[Collection entries]
━━━━━━━━━━━━━━━━━━━━━━━━━━━━━━

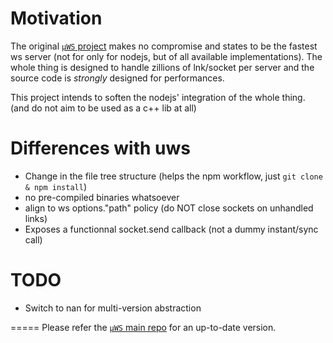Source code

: 
# Motivation
The original [`µWS` project](https://github.com/alexhultman/uWebSockets) makes no compromise and states to be the fastest ws server (not for only for nodejs, but of all available implementations). The whole thing is designed to handle zillions of lnk/socket per server and the source code is _strongly_ designed for performances.

This project intends to soften the nodejs' integration of the whole thing. (and do not aim to be used as a c++ lib at all)


# Differences with uws
* Change in the file tree structure (helps the npm workflow, just `git clone & npm install`)
* no pre-compiled binaries whatsoever
* align to ws options."path" policy (do NOT close sockets on unhandled links)
* Exposes a functionnal socket.send callback (not a dummy instant/sync call)


# TODO
* Switch to nan for multi-version abstraction


=====
Please refer the [`µWS` main repo](https://github.com/alexhultman/uWebSockets)  for an up-to-date version.
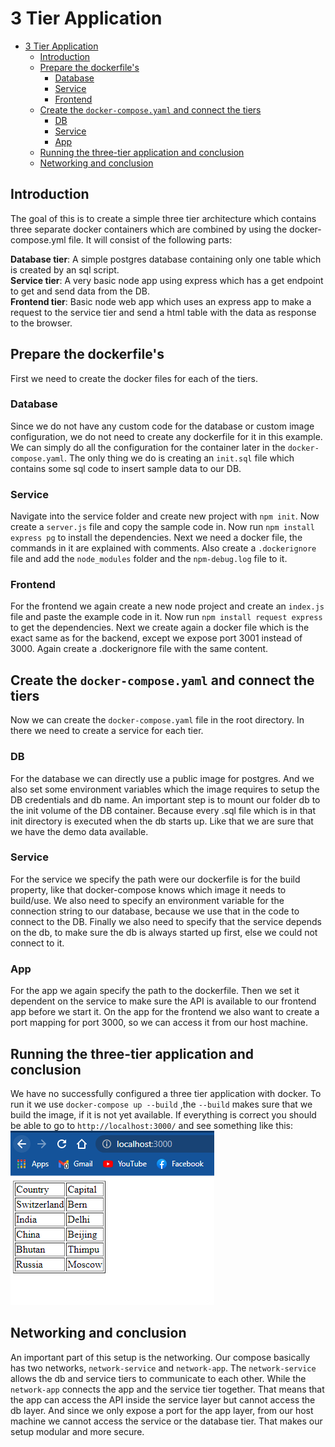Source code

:# 3 Tier Application

- [3 Tier Application](#3-tier-application)
  - [Introduction](#introduction)
  - [Prepare the dockerfile's](#prepare-the-dockerfiles)
    - [Database](#database)
    - [Service](#service)
    - [Frontend](#frontend)
  - [Create the `docker-compose.yaml` and connect the tiers](#create-the-docker-composeyaml-and-connect-the-tiers)
    - [DB](#db)
    - [Service](#service-1)
    - [App](#app)
  - [Running the three-tier application and conclusion](#running-the-three-tier-application-and-conclusion)
  - [Networking and conclusion](#networking-and-conclusion)

## Introduction
The goal of this is to create a simple three tier architecture which contains three separate docker containers which are combined by using the docker-compose.yml file.
It will consist of the following parts:

**Database tier**: A simple postgres database containing only one table which is created by an sql script.  
**Service tier**: A very basic node app using express which has a get endpoint to get and send data from the DB.  
**Frontend tier**: Basic node web app which uses an express app to make a request to the service tier and send a html table with the data as response to the browser.

## Prepare the dockerfile's
First we need to create the docker files for each of the tiers.

### Database
Since we do not have any custom code for the database or custom image configuration, we do not need to create any dockerfile for it in this example. We can simply do all the configuration for the container later in the `docker-compose.yaml`. The only thing we do is creating an `init.sql` file which contains some sql code to insert sample data to our DB.

### Service
Navigate into the service folder and create new project with `npm init`. Now create a `server.js` file and copy the sample code in. Now run `npm install express pg` to install the dependencies. Next we need a docker file, the commands in it are explained with comments. Also create a `.dockerignore` file and add the `node_modules` folder and the `npm-debug.log` file to it.

### Frontend
For the frontend we again create a new node project and create an `index.js` file and paste the example code in it. Now run `npm install request express` to get the dependencies. Next we create again a docker file which is the exact same as for the backend, except we expose port 3001 instead of 3000. Again create a .dockerignore file with the same content.

## Create the `docker-compose.yaml` and connect the tiers
Now we can create the `docker-compose.yaml` file in the root directory. In there we need to create a service for each tier. 

### DB
For the database we can directly use a public image for postgres. And we also set some environment variables which the image requires to setup the DB credentials and db name. An important step is to mount our folder db to the init volume of the DB container. Because every .sql file which is in that init directory is executed when the db starts up. Like that we are sure that we have the demo data available.

### Service
For the service we specify the path were our dockerfile is for the build property, like that docker-compose knows which image it needs to build/use. We also need to specify an environment variable for the connection string to our database, because we use that in the code to connect to the DB. Finally we also need to specify that the service depends on the db, to make sure the db is always started up first, else we could not connect to it.

### App
For the app we again specify the path to the dockerfile. Then we set it dependent on the service to make sure the API is available to our frontend app before we start it. 
On the app for the frontend we also want to create a port mapping for port 3000, so we can access it from our host machine.

## Running the three-tier application and conclusion
We have no successfully configured a three tier application with docker. To run it we use `docker-compose up --build` ,the `--build` makes sure that we build the image, if it is not yet available.
If everything is correct you should be able to go to `http://localhost:3000/` and see something like this:  
![frontend-view](images/frontend-view.png)

## Networking and conclusion
An important part of this setup is the networking. Our compose basically has two networks, `network-service` and `network-app`. The `network-service` allows the db and service tiers to communicate to each other. While the `network-app` connects the app and the service tier together. That means that the app can access the API inside the service layer but cannot access the db layer. And since we only expose a port for the app layer, from our host machine we cannot access the service or the database tier. That makes our setup modular and more secure.
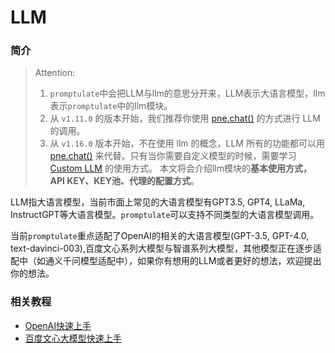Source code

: # LLM

### 简介

> Attention:
> 1. `promptulate`中会把LLM与llm的意思分开来，LLM表示大语言模型，llm表示`promptulate`中的llm模块。
> 2. 从 `v1.11.0` 的版本开始，我们推荐你使用 [pne.chat()](use_cases/chat_usage.md#chat) 的方式进行 LLM 的调用。
> 3. 从 `v1.16.0` 版本开始，不在使用 llm 的概念，LLM 所有的功能都可以用 [pne.chat()](use_cases/chat_usage.md#chat) 来代替。只有当你需要自定义模型的时候，需要学习 [Custom LLM](modules/llm/custom_llm.md#custom-llm) 的使用方式。
本文将会介绍llm模块的**基本使用方式，API KEY、KEY池、代理的配置方式**。

LLM指大语言模型，当前市面上常见的大语言模型有GPT3.5, GPT4, LLaMa, InstructGPT等大语言模型。`promptulate`可以支持不同类型的大语言模型调用。

当前`promptulate`重点适配了OpenAI的相关的大语言模型(GPT-3.5, GPT-4.0, text-davinci-003),百度文心系列大模型与智谱系列大模型，其他模型正在逐步适配中（如通义千问模型适配中），如果你有想用的LLM或者更好的想法，欢迎提出你的想法。


### 相关教程

- [OpenAI快速上手](modules/llm/openai.md#openai)
- [百度文心大模型快速上手](modules/llm/erniebot.md#百度文心erniebot)
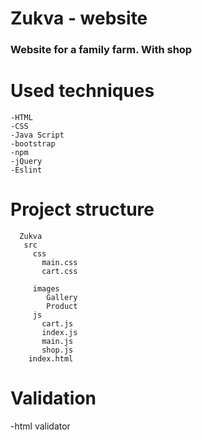 # Zukva - website

### Website for a family farm. With shop

# Used techniques
    -HTML
    -CSS
    -Java Script
    -bootstrap
    -npm
    -jQuery
    -Eslint
 # Project structure
      Zukva
       src
         css
           main.css
           cart.css
 
         images
            Gallery
            Product
         js
           cart.js
           index.js
           main.js
           shop.js
        index.html  

 # Validation
 -html validator
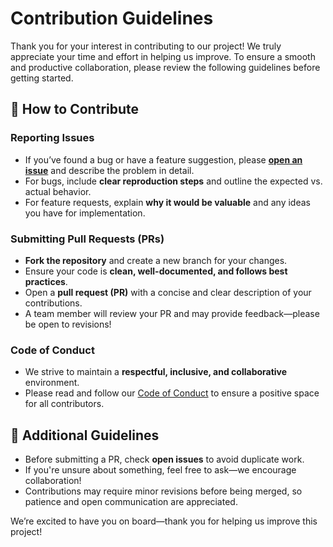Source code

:# Contribution Guidelines  

Thank you for your interest in contributing to our project! We truly appreciate your time and effort in helping us improve. To ensure a smooth and productive collaboration, please review the following guidelines before getting started.  

## 📝 How to Contribute  

### **Reporting Issues**  
- If you’ve found a bug or have a feature suggestion, please **[open an issue](https://github.com/BI1LQV/551-tech-salary/issues)** and describe the problem in detail.  
- For bugs, include **clear reproduction steps** and outline the expected vs. actual behavior.  
- For feature requests, explain **why it would be valuable** and any ideas you have for implementation.  

### **Submitting Pull Requests (PRs)**  
- **Fork the repository** and create a new branch for your changes.  
- Ensure your code is **clean, well-documented, and follows best practices**.  
- Open a **pull request (PR)** with a concise and clear description of your contributions.  
- A team member will review your PR and may provide feedback—please be open to revisions!  

### **Code of Conduct**  
- We strive to maintain a **respectful, inclusive, and collaborative** environment.  
- Please read and follow our [Code of Conduct](https://github.com/BI1LQV/551-tech-salary/blob/master/code_of_conduct.md) to ensure a positive space for all contributors.  

## 🧠 Additional Guidelines  
- Before submitting a PR, check **open issues** to avoid duplicate work.  
- If you're unsure about something, feel free to ask—we encourage collaboration!  
- Contributions may require minor revisions before being merged, so patience and open communication are appreciated.  

We’re excited to have you on board—thank you for helping us improve this project!
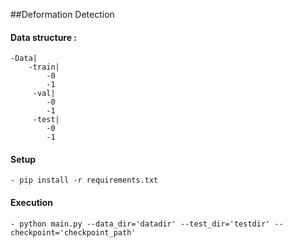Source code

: ##Deformation Detection

#### Data structure : 
    -Data|
        -train|
            -0
            -1
         -val|
            -0
            -1
         -test|
            -0
            -1

#### Setup
    - pip install -r requirements.txt

#### Execution
    - python main.py --data_dir='datadir' --test_dir='testdir' --checkpoint='checkpoint_path'
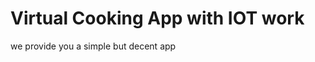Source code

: <h1> Virtual Cooking App with IOT work</h1>
<p> we provide you a simple but decent app</p>
<img src=""/>
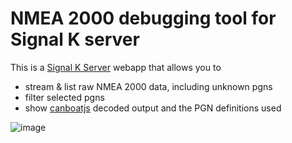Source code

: # NMEA 2000 debugging tool for Signal K server

This is a [Signal K Server](https://github.com/SignalK/signalk-server) webapp that allows you to

- stream & list raw NMEA 2000 data, including unknown pgns
- filter selected pgns
- show [canboatjs](https://github.com/canboat/canboatjs) decoded output and the PGN definitions used

![image](https://github.com/tkurki/n2k-debug/assets/1049678/eba5bdb4-8ef5-4cb6-993d-a53721e79fec)
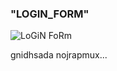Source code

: ### "LOGIN_FORM"
<img src = "https://colorlib.com/wp/wp-content/uploads/sites/2/login-form-v11.jpg" alt = "LoGiN FoRm">

gnidhsada nojrapmux...
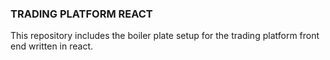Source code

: ### TRADING PLATFORM REACT

This repository includes the boiler plate setup for the trading platform front end written in react.
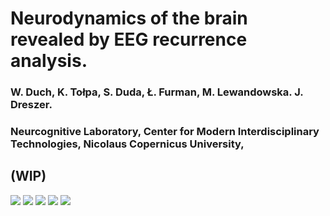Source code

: 
# Neurodynamics of the brain revealed by EEG recurrence analysis.

### W. Duch, K. Tołpa, S. Duda, Ł. Furman, M. Lewandowska. J. Dreszer.
### Neurcognitive Laboratory, Center for Modern Interdisciplinary Technologies, Nicolaus Copernicus University,


## (WIP)
![](icon.png)
![](RR_plots/Dist_IB2018A0Z63922_rso_C5_beta_emb_2_td_8_tstamp_16.0.png)
![](RR_plots/Dist_IB2018A0Z63922_rso_C6_beta_emb_2_td_8_tstamp_16.0.png)
![](RR_plots/Dist_IB2018A0Z63922_rso_Cz_beta_emb_2_td_8_tstamp_16.0.png)
![](RR_plots/Dist_IB2018A0Z63922_rso_Fz_beta_emb_2_td_8_tstamp_16.0.png)

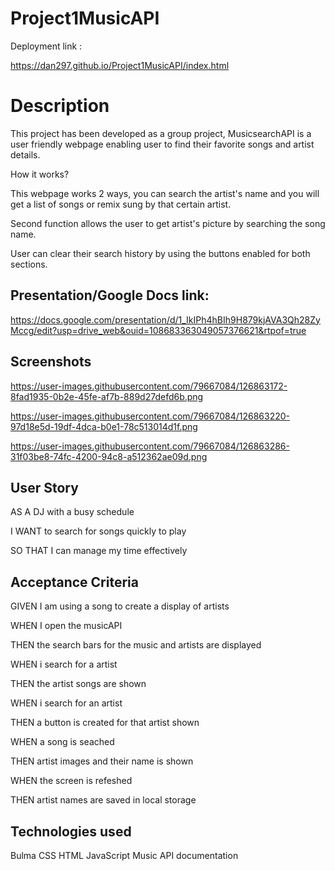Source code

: # Project1MusicAPI

Deployment link : 

https://dan297.github.io/Project1MusicAPI/index.html

# Description

This project has been developed as a group project, MusicsearchAPI is a user friendly webpage enabling user to find their favorite songs and artist details.

How it works?

This webpage works 2 ways, you can search the artist's name and you will get a list of songs or remix sung by that certain artist.

Second function allows the user to get artist's picture by searching the song name.

User can clear their search history by using the buttons enabled for both sections.

## Presentation/Google Docs link:
https://docs.google.com/presentation/d/1_IkIPh4hBIh9H879kjAVA3Qh28ZyMccg/edit?usp=drive_web&ouid=108683363049057376621&rtpof=true


## Screenshots

https://user-images.githubusercontent.com/79667084/126863172-8fad1935-0b2e-45fe-af7b-889d27defd6b.png

https://user-images.githubusercontent.com/79667084/126863220-97d18e5d-19df-4dca-b0e1-78c513014d1f.png

https://user-images.githubusercontent.com/79667084/126863286-31f03be8-74fc-4200-94c8-a512362ae09d.png



## User Story


AS A DJ with a busy schedule

I WANT to search for songs quickly to play

SO THAT I can manage my time effectively


## Acceptance Criteria


GIVEN I am using a song to create a display of artists

WHEN I open the musicAPI

THEN the search bars for the music and artists are displayed

WHEN i search for a artist

THEN the artist songs are shown 

WHEN i search for an artist

THEN a button is created for that artist shown 

WHEN a song is seached

THEN artist images and their name is shown

WHEN the screen is refeshed 

THEN artist names are saved in local storage


## Technologies used 

Bulma
CSS
HTML
JavaScript
Music API documentation


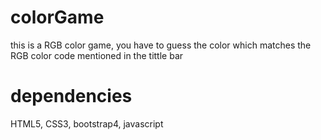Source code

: # colorGame
this is a RGB color game, you have to guess the color which matches the RGB color code mentioned in the tittle bar
# dependencies
HTML5, CSS3, bootstrap4, javascript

━━━━━━━━━━━━━━━━━━━━━━━━━━━━━━

_Task instructions_. Which of the lines above carry the string "chat"? Pick them out and copy them.

_Your solution_.
> 2. 从 `v1.11.0` 的版本开始，我们推荐你使用 [pne.chat()](use_cases/chat_usage.md#chat) 的方式进行 LLM 的调用。
> 3. 从 `v1.16.0` 版本开始，不在使用 llm 的概念，LLM 所有的功能都可以用 [pne.chat()](use_cases/chat_usage.md#chat) 来代替。只有当你需要自定义模型的时候，需要学习 [Custom LLM](modules/llm/custom_llm.md#custom-llm) 的使用方式。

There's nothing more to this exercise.